A complex polynomial is determined by its zeros and ones. Let $P$ and $Q$ be two non-constant complex polynomials (in one variable).
Assume that
$$
\{z:\ P(z)=0\} = \{z:\ Q(z)=0\} \text{ and } \{z:\ P(z)=1\} = \{z:\ Q(z)=1\}
$$

Then show that $P=Q$.

I tried this: Define a polynomial $R=P-Q$. Now the roots of $R$ include the zeros as well as the ones of $P$ (and Q). If I could show that the set of zeros and ones of $P$ together form a set of degree greater than $P$ then we will be done since then $R$ would be the zero polynomial. But I am not even sure if that is true.
 A: The fact that the zeros of $P$ and $Q$ are the same means that $P$ and $Q$ are both of the form $(x-z_1)^{p_1}\cdot\ldots\cdot(x-z_n)^{p_n}$, where $p_i$'s for $P$ can be different from the $p_i$'s for $Q$.  
The proof that the powers must be equal is done by induction.  The result is clearly true when the number of factors is $1$.  So fix $P(z)$, let $n$ be the smallest possible number of factors in any polynomial sharing its roots and 1's with $P(z)$, and let $Q(z)$ be a polynomial with that number of factors.  If $P(z)\neq Q(z)$, then we can multiply and divide $P(z)$ and $Q(z)$ in a way that would result in a polynomial with a smaller number of factors, which would be a contradiction.
To answer your comment, an example for the number of factors being $2$ is:
If $P(x)=(x-z_1)^{p_1}(x-z_2)^{p_2}$ and $Q(x)=(x-z_1)^{q_1}(x-z_2)^{q_2}$, then WLOG assume $p_1\neq q_1$.  Then $P(x)^{q_1}\neq Q(x)^{p_1}$.  And dividing them, we see that $R(x)$ := $P(x)^{q_1}/Q(x)^{p_1}$ has the same set of $1$'s as $P(x)$ and $Q(x)$.  On the other hand, $R(x)=(x-z_2)^{q_1p_2-p_1q_2}$ (or 1/R(x) if that exponent is negative) is a polynomial consisting of just $1$ factor, contradicting the assumption that $Q(x)$ was the polynomial with the smallest number of factors that had the same roots as $P(x)$.
A: Your original idea works.
I will prove the following

Lemma: Let $P$ be a non-constant complex polynomial of degree $d$. Let $n$ and $m$ be the number of different zeros of $P$ and $P-1$, respectively. Then we have $n+m\geq d+1$.
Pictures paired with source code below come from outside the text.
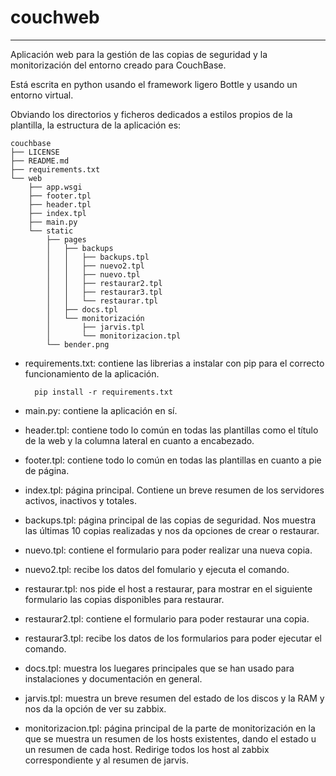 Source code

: # couchweb
***
Aplicación web para la gestión de las copias de seguridad y la monitorización del entorno creado para CouchBase.

Está escrita en python usando el framework ligero Bottle y usando un entorno virtual.

Obviando los directorios y ficheros dedicados a estilos propios de la plantilla, la estructura de la aplicación es:

	couchbase
	├── LICENSE
	├── README.md
	├── requirements.txt
	└── web
		├── app.wsgi
		├── footer.tpl
		├── header.tpl
		├── index.tpl
		├── main.py
		└── static
			├── pages
			│	├── backups
			│	│	├── backups.tpl
			│	│	├── nuevo2.tpl
			│	│	├── nuevo.tpl
			│	│	├── restaurar2.tpl
			│	│	├── restaurar3.tpl
			│	│	└── restaurar.tpl
			│	├── docs.tpl
			│	└── monitorización
			│		├── jarvis.tpl
			│		└── monitorizacion.tpl
			└── bender.png

- requirements.txt: contiene las librerias a instalar con pip para el correcto funcionamiento de la aplicación.
	
		pip install -r requirements.txt

- main.py: contiene la aplicación en sí.
- header.tpl: contiene todo lo común en todas las plantillas como el título de la web y la columna lateral en cuanto a encabezado.
- footer.tpl: contiene todo lo común en todas las plantillas en cuanto a pie de página.
- index.tpl: página principal. Contiene un breve resumen de los servidores activos, inactivos y totales.
- backups.tpl: página principal de las copias de seguridad. Nos muestra las últimas 10 copias realizadas y nos da opciones de crear o restaurar.
- nuevo.tpl: contiene el formulario para poder realizar una nueva copia.
- nuevo2.tpl: recibe los datos del fomulario y ejecuta el comando.
- restaurar.tpl: nos pide el host a restaurar, para mostrar en el siguiente formulario las copias disponibles para restaurar.
- restaurar2.tpl: contiene el formulario para poder restaurar una copia.
- restaurar3.tpl: recibe los datos de los formularios para poder ejecutar el comando.
- docs.tpl: muestra los luegares principales que se han usado para instalaciones y documentación en general.
- jarvis.tpl: muestra un breve resumen del estado de los discos y la RAM y nos da la opción de ver su zabbix.
- monitorizacion.tpl: página principal de la parte de monitorización en la que se muestra un resumen de los hosts existentes, dando el estado u un resumen de cada host. Redirige todos los host al zabbix correspondiente y al resumen de jarvis.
The original question follows from the lemma by considering $P-Q$.
Proof of Lemma: Write $P=c\prod_{i=1}^n(x-z_i)^{r_i}$ and $P-1=c\prod_{j=1}^m(x-w_j)^{s_j}$. We have $$\frac{P'}P=\sum_{i=1}^n\frac{r_i}{x-z_i}$$ and similarly $$\frac{P'}{P-1}=\frac{(P-1)'}{P-1}=\sum_{j=1}^m\frac{s_j}{x-w_j}.$$
Taking the difference, we get:
$$\frac{P'}{P(P-1)}=\sum_{j=1}^m\frac{s_j}{x-w_j}-\sum_{i=1}^n\frac{r_i}{x-z_i}.$$
Multiplying both sides by $F=\left(\prod_{i=1}^n(x-z_i)\right)\left(\prod_{j=1}^m(x-w_j)\right)$, we see that the right hand side becomes a polynomial $G$. Therefore we have $FP'= P(P-1)G$, which has degree at least $2d$. Since $P'$ has degree $d-1$, it follows that $n+m=\deg F\geq d+1$.